Why New Management?


Why Austin Needs New City Management NOW

Austin’s official website carries a heading marked with a small trophy icon that proclaims, “Best Managed City.” Unfortunately, this is not true. The most recent objective proof is a comprehensive study of Austin’s planning and development process last year by national urban expert Paul Zucker that concludes that it is one of the worst managed in the nation.

Austinites have had enough of slogans without action to address our worsening problems: lack of affordable housing, gridlocked traffic, poor planning, economic inequities, and displacement of non-affluent residents. City management has demonstrated repeatedly that they do not understand good management practices. They have shown that they do not understand that they serve Austinites and the Council, and not the other way around. They have made clear that they cannot be trusted to initiate innovative ideas, implement Council decisions, wisely spend tax dollars, enforce city laws, or be transparent and accountable. After eight years running the City, they have lost Austinites’ trust. Now, after the new council 10-1 has been in office a year, is the time to replace Austin’s embedded city management and fulfill the full promise of our new 10-1 governing system. Regardless of the new Mayor’s and City Council’s policy decisions, without a fundamental change in our city management, Austin will never become the great city we all know it can and should be.

In particular, Austin’s current city management should be replaced because they have demonstrated:

Poor management of departments and projects, including:

  • Failure to properly manage growth and development.
  • Failure to make meaningful improvements to Austin’s traffic gridlock and safety crisis.
  • Failure to properly staff and manage departments, such as in planning and permitting.
  • Failure to administer effectively regulations, such as misusing planned unit developments.
  • Failure to have housing economists and other essential housing staff.
  • Failure to address gender pay inequities on City staff.
  • Failure to manage budgets, such as the use of vacant staff positions to create a slush fund.
  • Failure to manage Austin Energy as reflected by increased rates, bloated budgets, disregard of public input, and restrictions on consumers’ rights to generate their own power.
  • Failure to manage well numerous city projects and studies, such as Waller Creek and Airport Boulevard.
  • Increasing traffic congestion in the downtown area by turning one way streets into two-way, reducing the number of lanes, and not having a functional traffic signalization system.
  • Reducing the number of parking meters downtown without providing alternative transportation means.

Poor recognition and addressing of social and economic equity problems, including:

  • Failure to implement significant solutions to Austin’s affordable housing crisis.
  • Failure to deter the ongoing exodus of lower-income residents from the community.
  • Failure to stop the continuing departure of families with children to the suburbs.
  • Failure to support real economic development opportunities for lower income communities.
  • Failure to recognize and address gentrification as a major equity and fairness issue, and
  • Failure to promote policies that decrease economic inequality and segregation.
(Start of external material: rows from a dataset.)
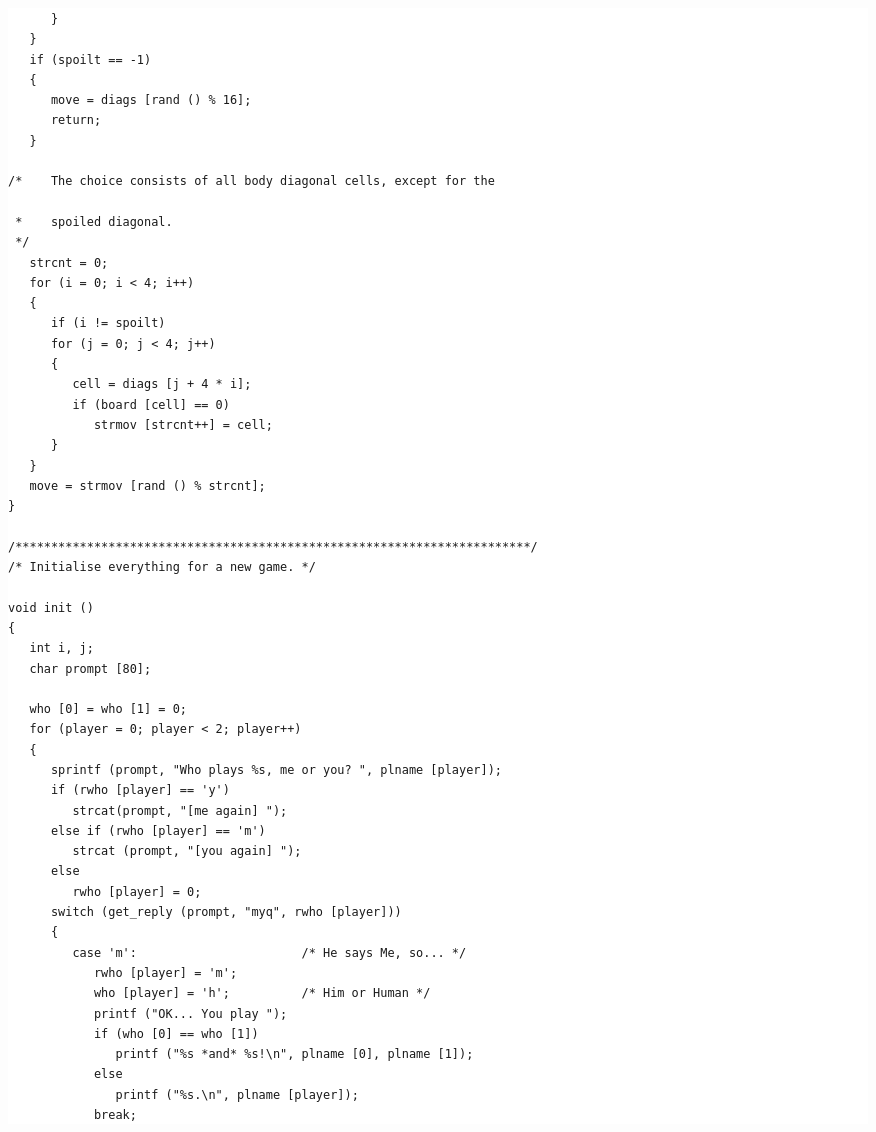 	      }
	   }
	   if (spoilt == -1)
	   {
	      move = diags [rand () % 16];
	      return;
	   }
	
	/*    The choice consists of all body diagonal cells, except for the

	 *    spoiled diagonal.
	 */
	   strcnt = 0;
	   for (i = 0; i < 4; i++)
	   {
	      if (i != spoilt)
	      for (j = 0; j < 4; j++)
	      {
	         cell = diags [j + 4 * i];
	         if (board [cell] == 0)
	            strmov [strcnt++] = cell;
	      }
	   }
	   move = strmov [rand () % strcnt];
	}
	
	/************************************************************************/
	/* Initialise everything for a new game. */
	
	void init ()
	{
	   int i, j;
	   char prompt [80];
	
	   who [0] = who [1] = 0;
	   for (player = 0; player < 2; player++)
	   {
	      sprintf (prompt, "Who plays %s, me or you? ", plname [player]);
	      if (rwho [player] == 'y')
	         strcat(prompt, "[me again] ");
	      else if (rwho [player] == 'm')
	         strcat (prompt, "[you again] ");
	      else
	         rwho [player] = 0;
	      switch (get_reply (prompt, "myq", rwho [player]))
	      {
	         case 'm':                       /* He says Me, so... */
	            rwho [player] = 'm';
	            who [player] = 'h';          /* Him or Human */
	            printf ("OK... You play ");
	            if (who [0] == who [1])
	               printf ("%s *and* %s!\n", plname [0], plname [1]);
	            else
	               printf ("%s.\n", plname [player]);
	            break;
	             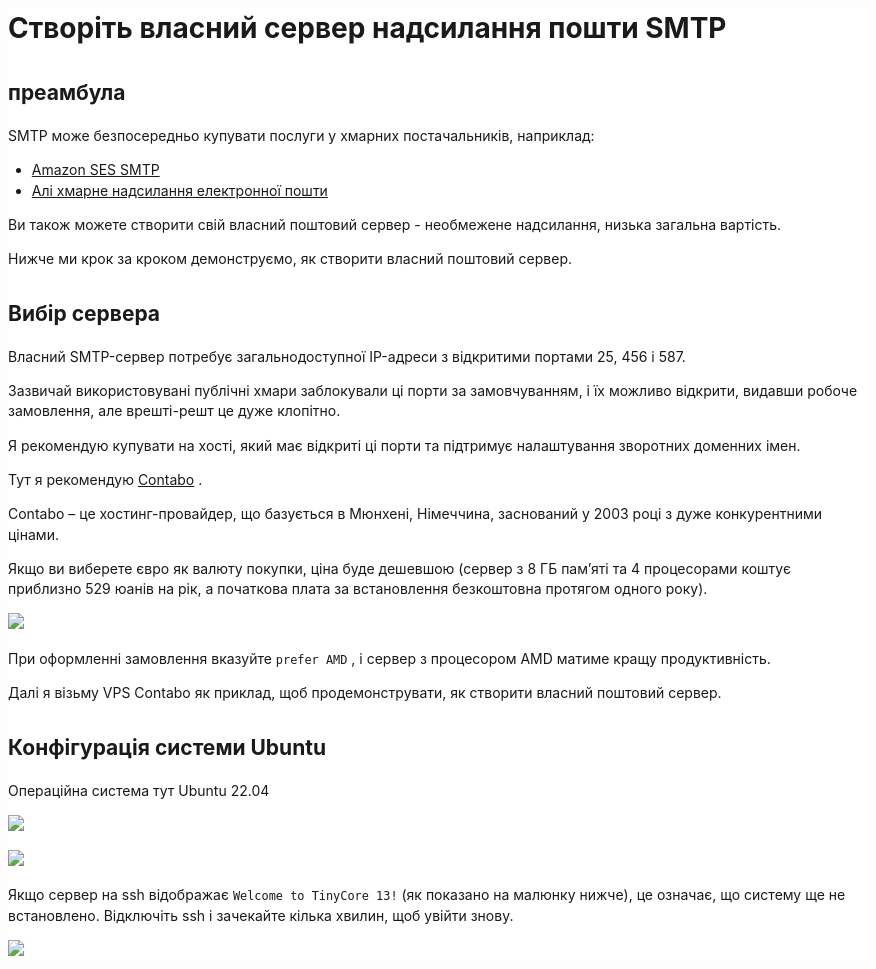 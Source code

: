 # Створіть власний сервер надсилання пошти SMTP

## преамбула

SMTP може безпосередньо купувати послуги у хмарних постачальників, наприклад:

* [Amazon SES SMTP](https://docs.aws.amazon.com/ses/latest/dg/send-email-smtp.html)
* [Алі хмарне надсилання електронної пошти](https://www.alibabacloud.com/help/directmail/latest/three-mail-sending-methods)

Ви також можете створити свій власний поштовий сервер - необмежене надсилання, низька загальна вартість.

Нижче ми крок за кроком демонструємо, як створити власний поштовий сервер.

## Вибір сервера

Власний SMTP-сервер потребує загальнодоступної IP-адреси з відкритими портами 25, 456 і 587.

Зазвичай використовувані публічні хмари заблокували ці порти за замовчуванням, і їх можливо відкрити, видавши робоче замовлення, але врешті-решт це дуже клопітно.

Я рекомендую купувати на хості, який має відкриті ці порти та підтримує налаштування зворотних доменних імен.

Тут я рекомендую [Contabo](https://contabo.com) .

Contabo – це хостинг-провайдер, що базується в Мюнхені, Німеччина, заснований у 2003 році з дуже конкурентними цінами.

Якщо ви виберете євро як валюту покупки, ціна буде дешевшою (сервер з 8 ГБ пам’яті та 4 процесорами коштує приблизно 529 юанів на рік, а початкова плата за встановлення безкоштовна протягом одного року).

![](https://pub-b8db533c86124200a9d799bf3ba88099.r2.dev/2023/03/UoAQkwY.webp)

При оформленні замовлення вказуйте `prefer AMD` , і сервер з процесором AMD матиме кращу продуктивність.

Далі я візьму VPS Contabo як приклад, щоб продемонструвати, як створити власний поштовий сервер.

## Конфігурація системи Ubuntu

Операційна система тут Ubuntu 22.04

![](https://pub-b8db533c86124200a9d799bf3ba88099.r2.dev/2023/03/smpIu1F.webp)

![](https://pub-b8db533c86124200a9d799bf3ba88099.r2.dev/2023/03/m7Mwjwr.webp)

Якщо сервер на ssh відображає `Welcome to TinyCore 13!` (як показано на малюнку нижче), це означає, що систему ще не встановлено. Відключіть ssh і зачекайте кілька хвилин, щоб увійти знову.

![](https://pub-b8db533c86124200a9d799bf3ba88099.r2.dev/2023/03/-qKACz9.webp)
Poor stewardship of public tax dollars, including:

  • Failure to stop excessive and unnecessary corporate subsidies, such as for Apple.
  • Failure to promote meaningful development impact fees to offset the costs of growth.
  • Failure to protect public health, by replacing EMS paramedics with less-trained personnel.
  • Failure to keep libraries, pools, and other public services open in order to fund pet projects of staff, and
  • Failure to negotiate market-rate consultant fees as reflected by spending: – over $3 million for a downtown study, – over $2 million (thus far and counting) for a new development code, – almost $1 million for an unfinished and way-over-budget Airport Boulevard study, – $2 million for a staff recommended, price-inflated traffic impact fee study.

Poor enforcement of city ordinances and regulations, including:

  • Failure to enforce short-term rental laws, producing serious neighborhood problems.
  • Failure to enforce rental property health and safety laws, resulting in apartment walkways collapsing, rodent infestation and other tragedies.
  • Failure to enforce erosion and sedimentation laws, allowing new construction to damage valuable environmental resources, such as Bee Creek and Wild Basin.
  • Failure to enforce lobby laws, resulting in lobbyists to routinely fail to register and file reports.
  • Failure to notify Council that the City Charter requires 2/3rds of all planning commissioners to come from outside the real estate industry.
  • Failure to enforce Charter provisions that require public referenda, such as leasing Decker Lake parkland for a golf course,

Poor transparency and accountability, including:

  • Failure to advise Council properly about the Open Meetings Act, which resulted in deferred criminal adjudication from the County Attorney.
  • Failure to advise Council correctly about the Public Information Act, which resulted in Council members’ improper use of emails on personal devices for City business.
  • Failure to provide Council full and complete agenda information, such as for Decker Lake and Pilot Knob.
  • Failure to timely inform Council of opportunities, such as for State Bull Creek Road land.
  • Failure to show concern for and be responsive to neighborhood problems and issues.
  • Failure to recognize neighborhood advocates as partners in governance and planning.
  • Failure to respond in a timely and complete manner to citizen requests for public information.

We believe it is imperative that current city management be replaced now if we are to have a well-managed, innovative, transparent and accountable city government. Austinites deserve nothing less.